It’s like with earthquakes. At first, when nobody knows jack s**t, they tell you 10 people died.
When the statistics come home, often enough, an initial 10 turns into 10 000.
With a heat wave spanning half a continent and breaking records, the typical mortality to expect (basing on experience) is at least 1000 people (some of them old and about to go anyway, but pushed over the edge by heat).
As a side note: there is speculation that China may be approaching a change of leader due to Xi experiencing health issues (not a change of leadership in the wider sense - the collegial system of the CCP is considered to be functioning).
Thus, it may be impossible for the Chinese foreign minister to be fully confident of what China’s policy will be in the future.
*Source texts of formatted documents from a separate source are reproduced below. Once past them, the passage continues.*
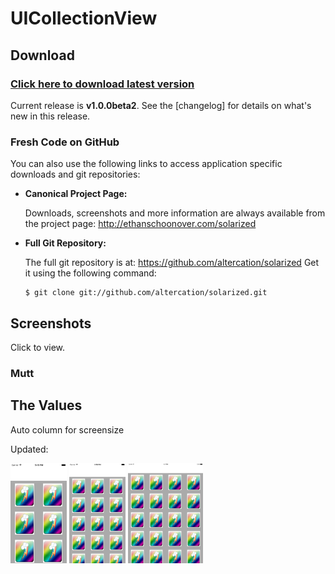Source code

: UICollectionView
=========


Download
--------

### [Click here to download latest version](http://ethanschoonover.com/solarized/files/solarized.zip)

Current release is **v1.0.0beta2**. See the [changelog] for details on what's
new in this release.

### Fresh Code on GitHub

You can also use the following links to access application specific downloads
and git repositories:

*   **Canonical Project Page:**

    Downloads, screenshots and more information are always available from the
    project page: <http://ethanschoonover.com/solarized>

*   **Full Git Repository:**

    The full git repository is at: <https://github.com/altercation/solarized>
    Get it using the following command:

        $ git clone git://github.com/altercation/solarized.git


Screenshots
-----------

Click to view.

### Mutt

The Values
----------


Auto column for screensize
	
Updated:

<img src="https://github.com/DavidHoan/UICollectionView/blob/master/screenshots/autolayout_iphone5.png" height="160">
<img src="https://github.com/DavidHoan/UICollectionView/blob/master/screenshots/autolayout_iphone6+.png" height="160">
<img src="https://github.com/DavidHoan/UICollectionView/blob/master/screenshots/autolayout_ipad.png" height="160">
Obviously, China views it as unacceptable for Russia (its ally and soon enough, practically its vassal) to all-out lose. (The easiest way to not lose, of course, is not starting a war, but that train is long gone and behind the hills.)
Prolonging the war does not eliminate this risk well, however - exhaustion could spread in Russian society and morale could collapse despite the state spewing its propaganda, or the economy could collapse. So, simply propping up Russia by letting them buy the goods they shouldn’t be getting is not a very elegant solution. Direct interference on behalf of Russia would lead to open hostility with the EU, which is currently ambivalent about China.
What remains is nudging Russia to negotiate. But Putin is hard-headed and only willing to negotiate Ukraine’s surrender, on terms which Ukrainians will laugh out of the door.
As for the US being able to focus on China, well I guess they’re a bit concerned about it, but given the mental and organizational capability of the current US leadership, I don’t think Chinese analysts are particularly worried.